TASK ITEM -
Restate word for word the entries below, starting with the line with "## Local de trabalho" and continuing through the line with "### Diferenciais". Include both of those lines and no others.

DATA IN THIS EXERCISE -
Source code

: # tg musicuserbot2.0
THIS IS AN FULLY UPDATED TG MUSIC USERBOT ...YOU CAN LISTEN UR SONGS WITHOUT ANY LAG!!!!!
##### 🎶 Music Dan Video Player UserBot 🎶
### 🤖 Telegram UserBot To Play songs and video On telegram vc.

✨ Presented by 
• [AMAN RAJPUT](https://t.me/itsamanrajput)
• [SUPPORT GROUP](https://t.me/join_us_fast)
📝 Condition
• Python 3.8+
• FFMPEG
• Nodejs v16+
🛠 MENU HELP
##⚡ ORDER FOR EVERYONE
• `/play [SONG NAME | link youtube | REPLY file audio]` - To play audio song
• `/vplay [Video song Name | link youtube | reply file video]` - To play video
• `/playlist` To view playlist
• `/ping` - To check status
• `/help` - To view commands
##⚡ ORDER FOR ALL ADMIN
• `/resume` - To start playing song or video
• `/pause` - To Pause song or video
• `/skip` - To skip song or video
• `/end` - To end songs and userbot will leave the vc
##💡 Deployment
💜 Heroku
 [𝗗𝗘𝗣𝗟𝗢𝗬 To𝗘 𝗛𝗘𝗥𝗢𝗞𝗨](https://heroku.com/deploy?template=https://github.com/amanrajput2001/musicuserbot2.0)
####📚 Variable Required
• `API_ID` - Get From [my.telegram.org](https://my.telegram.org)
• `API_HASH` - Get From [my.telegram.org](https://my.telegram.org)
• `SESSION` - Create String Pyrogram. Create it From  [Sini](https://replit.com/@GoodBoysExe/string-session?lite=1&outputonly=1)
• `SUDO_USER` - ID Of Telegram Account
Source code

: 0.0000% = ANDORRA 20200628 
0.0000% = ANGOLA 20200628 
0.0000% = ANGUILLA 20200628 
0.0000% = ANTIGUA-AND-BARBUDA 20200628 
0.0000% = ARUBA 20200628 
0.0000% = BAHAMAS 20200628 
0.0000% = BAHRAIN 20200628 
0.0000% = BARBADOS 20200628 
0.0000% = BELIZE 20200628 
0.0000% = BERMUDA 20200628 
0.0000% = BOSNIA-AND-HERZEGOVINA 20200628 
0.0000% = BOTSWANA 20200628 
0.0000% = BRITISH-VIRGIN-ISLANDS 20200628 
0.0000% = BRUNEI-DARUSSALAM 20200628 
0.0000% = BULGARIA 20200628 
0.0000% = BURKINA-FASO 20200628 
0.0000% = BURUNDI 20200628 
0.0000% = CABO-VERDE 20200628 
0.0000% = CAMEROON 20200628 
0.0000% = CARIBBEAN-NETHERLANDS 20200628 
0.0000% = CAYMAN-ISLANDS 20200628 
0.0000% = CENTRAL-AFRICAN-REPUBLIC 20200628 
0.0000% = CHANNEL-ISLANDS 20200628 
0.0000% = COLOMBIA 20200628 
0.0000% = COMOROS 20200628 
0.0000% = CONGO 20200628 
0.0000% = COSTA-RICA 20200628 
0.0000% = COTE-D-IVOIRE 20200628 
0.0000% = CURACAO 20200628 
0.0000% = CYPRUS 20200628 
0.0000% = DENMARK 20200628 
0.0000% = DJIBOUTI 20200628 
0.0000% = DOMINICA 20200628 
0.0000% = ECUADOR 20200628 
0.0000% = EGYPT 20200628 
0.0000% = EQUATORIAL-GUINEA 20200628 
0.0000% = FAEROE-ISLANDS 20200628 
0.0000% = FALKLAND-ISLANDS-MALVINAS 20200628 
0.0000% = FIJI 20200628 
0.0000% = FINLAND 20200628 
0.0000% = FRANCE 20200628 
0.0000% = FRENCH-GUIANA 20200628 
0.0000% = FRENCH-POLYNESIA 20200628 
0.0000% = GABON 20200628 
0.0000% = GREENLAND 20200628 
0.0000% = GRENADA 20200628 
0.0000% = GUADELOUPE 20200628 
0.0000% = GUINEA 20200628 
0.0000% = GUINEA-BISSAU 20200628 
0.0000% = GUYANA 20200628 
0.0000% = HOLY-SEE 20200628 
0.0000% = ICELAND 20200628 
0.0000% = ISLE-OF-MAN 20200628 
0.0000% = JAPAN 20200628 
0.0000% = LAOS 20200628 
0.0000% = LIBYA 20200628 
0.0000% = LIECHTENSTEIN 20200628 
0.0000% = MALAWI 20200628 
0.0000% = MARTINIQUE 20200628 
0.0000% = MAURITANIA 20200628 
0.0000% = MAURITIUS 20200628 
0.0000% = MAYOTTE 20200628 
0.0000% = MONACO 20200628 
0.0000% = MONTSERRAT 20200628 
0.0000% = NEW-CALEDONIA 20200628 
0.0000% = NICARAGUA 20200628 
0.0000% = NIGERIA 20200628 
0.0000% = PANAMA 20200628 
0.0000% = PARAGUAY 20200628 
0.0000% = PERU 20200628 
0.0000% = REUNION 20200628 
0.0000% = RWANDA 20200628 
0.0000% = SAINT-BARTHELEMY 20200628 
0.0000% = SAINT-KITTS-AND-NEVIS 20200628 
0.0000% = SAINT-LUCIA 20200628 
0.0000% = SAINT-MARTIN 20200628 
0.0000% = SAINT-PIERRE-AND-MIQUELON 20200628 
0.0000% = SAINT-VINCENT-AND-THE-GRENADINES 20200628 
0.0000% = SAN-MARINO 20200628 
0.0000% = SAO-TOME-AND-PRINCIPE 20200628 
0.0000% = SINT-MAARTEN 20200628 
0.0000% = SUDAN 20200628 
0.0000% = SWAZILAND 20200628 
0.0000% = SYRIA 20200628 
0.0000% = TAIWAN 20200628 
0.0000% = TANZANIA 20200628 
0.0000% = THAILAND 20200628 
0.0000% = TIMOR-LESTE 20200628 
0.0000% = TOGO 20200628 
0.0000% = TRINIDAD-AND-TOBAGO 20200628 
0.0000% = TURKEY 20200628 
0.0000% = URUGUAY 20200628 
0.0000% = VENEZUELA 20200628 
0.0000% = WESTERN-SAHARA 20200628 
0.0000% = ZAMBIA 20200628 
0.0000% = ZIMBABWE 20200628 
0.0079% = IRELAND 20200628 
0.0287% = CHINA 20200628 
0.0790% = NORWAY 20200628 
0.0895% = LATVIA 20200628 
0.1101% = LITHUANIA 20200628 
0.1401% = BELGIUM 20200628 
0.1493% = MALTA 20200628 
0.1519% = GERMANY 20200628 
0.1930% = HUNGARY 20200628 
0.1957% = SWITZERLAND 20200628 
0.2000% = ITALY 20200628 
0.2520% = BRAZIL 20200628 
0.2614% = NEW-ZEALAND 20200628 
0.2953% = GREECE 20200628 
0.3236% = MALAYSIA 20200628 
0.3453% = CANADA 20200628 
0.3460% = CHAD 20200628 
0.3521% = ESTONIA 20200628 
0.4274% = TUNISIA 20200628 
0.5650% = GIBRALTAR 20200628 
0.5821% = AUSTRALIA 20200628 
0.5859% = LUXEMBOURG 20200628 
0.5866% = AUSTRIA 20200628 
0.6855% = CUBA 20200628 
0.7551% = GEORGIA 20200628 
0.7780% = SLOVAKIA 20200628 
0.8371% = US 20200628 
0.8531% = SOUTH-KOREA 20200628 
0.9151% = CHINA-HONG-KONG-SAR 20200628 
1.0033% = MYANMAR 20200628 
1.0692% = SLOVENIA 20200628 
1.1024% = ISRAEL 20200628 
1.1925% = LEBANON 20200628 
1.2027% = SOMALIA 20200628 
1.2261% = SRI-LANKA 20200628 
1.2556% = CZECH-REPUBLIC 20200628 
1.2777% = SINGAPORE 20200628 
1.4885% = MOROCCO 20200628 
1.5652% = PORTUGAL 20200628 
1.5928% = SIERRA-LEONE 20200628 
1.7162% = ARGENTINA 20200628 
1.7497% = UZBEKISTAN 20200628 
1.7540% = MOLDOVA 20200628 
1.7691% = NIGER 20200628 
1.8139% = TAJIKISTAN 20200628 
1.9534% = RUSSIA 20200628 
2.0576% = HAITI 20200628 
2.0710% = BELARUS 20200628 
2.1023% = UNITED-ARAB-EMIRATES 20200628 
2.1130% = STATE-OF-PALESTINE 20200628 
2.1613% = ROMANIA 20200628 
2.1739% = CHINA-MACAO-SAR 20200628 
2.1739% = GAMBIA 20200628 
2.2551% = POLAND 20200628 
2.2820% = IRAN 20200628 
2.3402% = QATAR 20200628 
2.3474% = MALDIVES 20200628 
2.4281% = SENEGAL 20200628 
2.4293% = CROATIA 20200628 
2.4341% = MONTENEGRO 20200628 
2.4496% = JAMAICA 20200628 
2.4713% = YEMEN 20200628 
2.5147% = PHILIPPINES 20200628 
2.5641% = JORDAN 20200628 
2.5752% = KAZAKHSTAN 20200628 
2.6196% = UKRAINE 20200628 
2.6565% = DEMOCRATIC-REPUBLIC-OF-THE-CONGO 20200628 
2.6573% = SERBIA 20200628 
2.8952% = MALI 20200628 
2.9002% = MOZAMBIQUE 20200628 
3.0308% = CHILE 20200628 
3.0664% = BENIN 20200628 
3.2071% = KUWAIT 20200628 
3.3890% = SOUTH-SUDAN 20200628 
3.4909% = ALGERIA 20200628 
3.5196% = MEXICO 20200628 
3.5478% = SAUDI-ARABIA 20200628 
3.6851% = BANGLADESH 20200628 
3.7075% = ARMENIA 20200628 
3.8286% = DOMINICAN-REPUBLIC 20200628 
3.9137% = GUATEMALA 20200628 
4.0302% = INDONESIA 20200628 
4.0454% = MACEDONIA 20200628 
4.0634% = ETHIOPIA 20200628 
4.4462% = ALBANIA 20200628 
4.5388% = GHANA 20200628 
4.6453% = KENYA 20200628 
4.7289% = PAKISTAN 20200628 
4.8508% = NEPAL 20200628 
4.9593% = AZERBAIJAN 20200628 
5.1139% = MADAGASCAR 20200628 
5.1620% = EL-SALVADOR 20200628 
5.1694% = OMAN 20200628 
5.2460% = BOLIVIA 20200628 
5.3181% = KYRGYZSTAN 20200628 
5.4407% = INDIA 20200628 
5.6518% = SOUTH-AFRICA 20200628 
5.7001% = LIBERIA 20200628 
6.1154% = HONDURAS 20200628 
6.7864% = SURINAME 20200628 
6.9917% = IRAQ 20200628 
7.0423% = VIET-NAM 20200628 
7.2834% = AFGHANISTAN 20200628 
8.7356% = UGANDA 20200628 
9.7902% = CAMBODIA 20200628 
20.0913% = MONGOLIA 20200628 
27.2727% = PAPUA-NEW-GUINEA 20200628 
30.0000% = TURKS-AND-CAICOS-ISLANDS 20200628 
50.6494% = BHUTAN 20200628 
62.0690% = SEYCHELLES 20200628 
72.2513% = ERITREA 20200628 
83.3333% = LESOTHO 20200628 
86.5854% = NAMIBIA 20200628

* * *

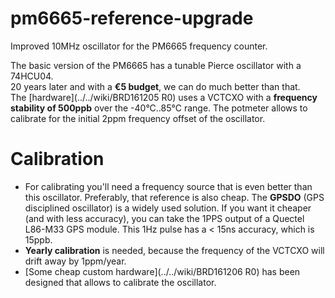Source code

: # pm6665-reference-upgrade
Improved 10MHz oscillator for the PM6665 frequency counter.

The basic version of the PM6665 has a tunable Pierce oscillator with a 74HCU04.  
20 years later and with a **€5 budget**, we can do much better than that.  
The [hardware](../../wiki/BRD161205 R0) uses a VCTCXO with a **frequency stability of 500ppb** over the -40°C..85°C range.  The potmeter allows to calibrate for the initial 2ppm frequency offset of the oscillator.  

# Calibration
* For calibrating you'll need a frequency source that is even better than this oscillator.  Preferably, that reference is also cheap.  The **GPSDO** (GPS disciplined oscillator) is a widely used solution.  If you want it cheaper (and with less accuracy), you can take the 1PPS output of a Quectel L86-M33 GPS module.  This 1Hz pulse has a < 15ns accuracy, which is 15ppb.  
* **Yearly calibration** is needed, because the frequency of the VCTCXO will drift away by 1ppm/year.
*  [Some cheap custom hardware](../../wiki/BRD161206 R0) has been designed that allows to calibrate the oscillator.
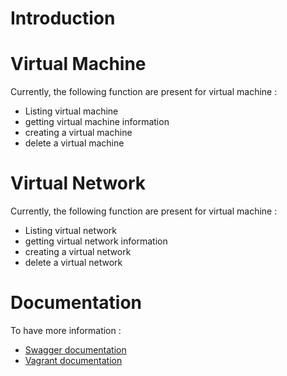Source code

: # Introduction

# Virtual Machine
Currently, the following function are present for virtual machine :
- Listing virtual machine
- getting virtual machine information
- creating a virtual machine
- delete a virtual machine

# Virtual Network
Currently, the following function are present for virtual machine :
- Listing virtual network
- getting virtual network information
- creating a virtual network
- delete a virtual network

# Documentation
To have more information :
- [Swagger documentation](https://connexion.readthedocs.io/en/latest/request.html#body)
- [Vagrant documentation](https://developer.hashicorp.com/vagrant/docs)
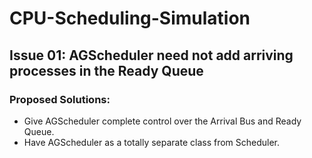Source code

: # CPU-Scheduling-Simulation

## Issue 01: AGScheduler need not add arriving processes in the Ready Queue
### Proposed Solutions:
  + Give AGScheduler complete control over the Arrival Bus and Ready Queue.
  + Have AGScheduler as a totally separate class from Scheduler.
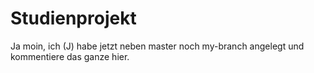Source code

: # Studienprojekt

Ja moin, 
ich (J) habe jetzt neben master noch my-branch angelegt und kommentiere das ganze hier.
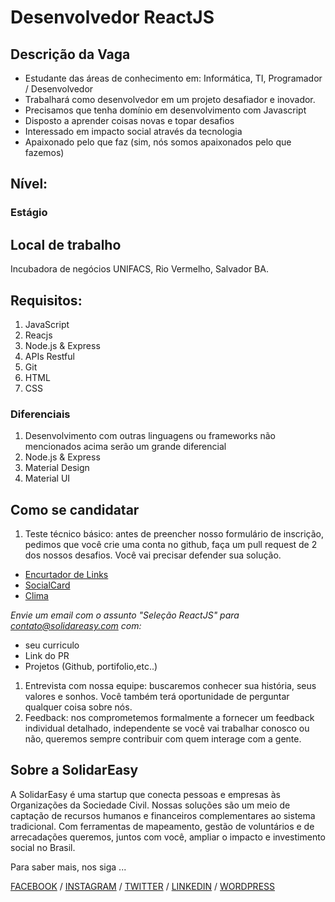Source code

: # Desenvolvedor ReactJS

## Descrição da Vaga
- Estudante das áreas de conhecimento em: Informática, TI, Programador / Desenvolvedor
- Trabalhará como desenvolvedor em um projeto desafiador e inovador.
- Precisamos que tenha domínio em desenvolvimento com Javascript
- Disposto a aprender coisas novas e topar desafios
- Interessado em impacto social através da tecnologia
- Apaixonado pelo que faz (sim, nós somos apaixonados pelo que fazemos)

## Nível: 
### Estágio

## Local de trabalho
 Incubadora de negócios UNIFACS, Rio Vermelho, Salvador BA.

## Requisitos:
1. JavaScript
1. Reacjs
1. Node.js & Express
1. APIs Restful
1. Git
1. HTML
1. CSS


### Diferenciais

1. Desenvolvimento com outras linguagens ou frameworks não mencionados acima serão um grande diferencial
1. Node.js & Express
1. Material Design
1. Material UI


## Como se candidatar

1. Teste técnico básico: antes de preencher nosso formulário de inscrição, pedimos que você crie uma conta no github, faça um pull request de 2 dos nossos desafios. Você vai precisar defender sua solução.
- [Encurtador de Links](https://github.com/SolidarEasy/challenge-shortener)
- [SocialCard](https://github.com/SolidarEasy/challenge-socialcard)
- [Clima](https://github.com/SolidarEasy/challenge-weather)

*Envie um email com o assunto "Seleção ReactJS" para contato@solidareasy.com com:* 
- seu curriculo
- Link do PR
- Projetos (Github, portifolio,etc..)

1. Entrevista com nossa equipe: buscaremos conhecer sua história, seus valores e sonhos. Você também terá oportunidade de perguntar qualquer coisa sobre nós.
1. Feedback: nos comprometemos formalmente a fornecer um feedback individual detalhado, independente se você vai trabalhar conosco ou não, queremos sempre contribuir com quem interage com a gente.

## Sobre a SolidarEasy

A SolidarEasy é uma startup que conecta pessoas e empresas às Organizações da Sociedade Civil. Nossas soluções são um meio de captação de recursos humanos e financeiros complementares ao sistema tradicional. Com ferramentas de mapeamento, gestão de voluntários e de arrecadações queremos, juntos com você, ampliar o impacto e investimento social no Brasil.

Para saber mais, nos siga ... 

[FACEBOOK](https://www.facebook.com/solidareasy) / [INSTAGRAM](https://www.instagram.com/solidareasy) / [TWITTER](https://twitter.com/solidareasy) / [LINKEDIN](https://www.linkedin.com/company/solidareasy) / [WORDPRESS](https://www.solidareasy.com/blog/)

...

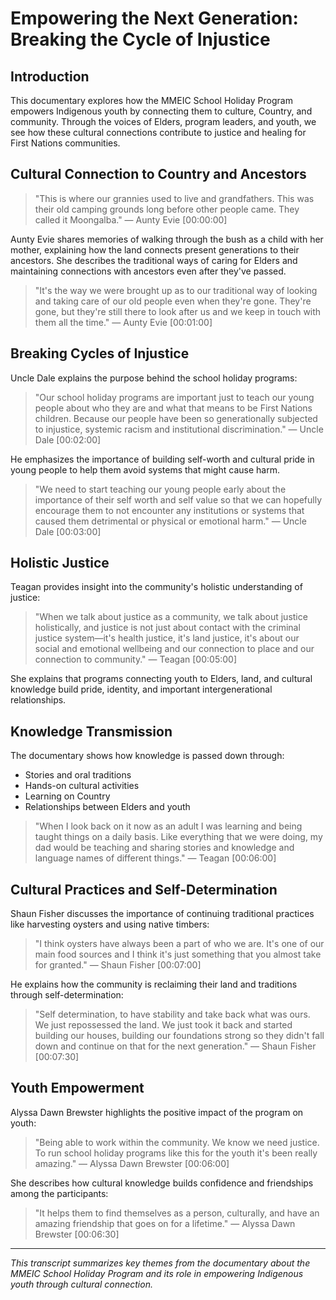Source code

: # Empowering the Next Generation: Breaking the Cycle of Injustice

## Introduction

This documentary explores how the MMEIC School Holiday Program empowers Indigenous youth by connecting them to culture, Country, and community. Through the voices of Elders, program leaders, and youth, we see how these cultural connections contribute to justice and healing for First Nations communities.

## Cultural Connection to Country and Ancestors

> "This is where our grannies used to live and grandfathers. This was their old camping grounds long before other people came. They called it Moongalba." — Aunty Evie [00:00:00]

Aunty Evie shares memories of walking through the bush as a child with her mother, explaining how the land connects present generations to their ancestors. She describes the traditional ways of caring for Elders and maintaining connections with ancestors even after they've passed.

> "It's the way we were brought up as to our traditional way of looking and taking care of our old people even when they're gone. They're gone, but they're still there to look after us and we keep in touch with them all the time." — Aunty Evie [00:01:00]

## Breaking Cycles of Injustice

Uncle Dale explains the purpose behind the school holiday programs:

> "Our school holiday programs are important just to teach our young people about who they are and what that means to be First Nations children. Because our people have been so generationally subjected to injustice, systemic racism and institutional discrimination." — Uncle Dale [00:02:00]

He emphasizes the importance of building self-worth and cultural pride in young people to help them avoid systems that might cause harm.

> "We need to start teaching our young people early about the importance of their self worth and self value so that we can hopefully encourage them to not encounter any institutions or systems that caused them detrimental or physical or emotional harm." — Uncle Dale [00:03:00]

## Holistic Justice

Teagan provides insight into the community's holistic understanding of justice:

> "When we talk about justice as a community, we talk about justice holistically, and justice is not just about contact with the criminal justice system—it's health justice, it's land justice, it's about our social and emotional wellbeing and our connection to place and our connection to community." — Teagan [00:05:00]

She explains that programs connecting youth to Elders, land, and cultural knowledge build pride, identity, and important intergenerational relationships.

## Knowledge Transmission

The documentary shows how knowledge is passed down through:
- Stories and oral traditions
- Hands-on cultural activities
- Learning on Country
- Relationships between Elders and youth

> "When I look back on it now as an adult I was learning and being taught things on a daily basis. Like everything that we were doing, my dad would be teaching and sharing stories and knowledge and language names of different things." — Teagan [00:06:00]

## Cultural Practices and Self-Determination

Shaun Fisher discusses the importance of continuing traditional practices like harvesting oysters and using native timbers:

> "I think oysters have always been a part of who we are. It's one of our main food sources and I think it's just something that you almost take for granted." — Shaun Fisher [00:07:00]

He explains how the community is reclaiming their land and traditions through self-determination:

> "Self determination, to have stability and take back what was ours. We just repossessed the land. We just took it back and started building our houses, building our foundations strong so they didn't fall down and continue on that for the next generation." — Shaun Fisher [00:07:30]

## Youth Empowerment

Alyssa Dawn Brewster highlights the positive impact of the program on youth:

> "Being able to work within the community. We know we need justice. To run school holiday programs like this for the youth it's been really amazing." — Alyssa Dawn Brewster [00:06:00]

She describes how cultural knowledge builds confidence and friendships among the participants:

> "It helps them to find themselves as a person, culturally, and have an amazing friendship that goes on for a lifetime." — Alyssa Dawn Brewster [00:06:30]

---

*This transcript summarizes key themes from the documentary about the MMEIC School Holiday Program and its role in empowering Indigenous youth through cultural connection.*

SOLUTION -
## Local de trabalho
 Incubadora de negócios UNIFACS, Rio Vermelho, Salvador BA.

## Requisitos:
1. JavaScript
1. Reacjs
1. Node.js & Express
1. APIs Restful
1. Git
1. HTML
1. CSS


### Diferenciais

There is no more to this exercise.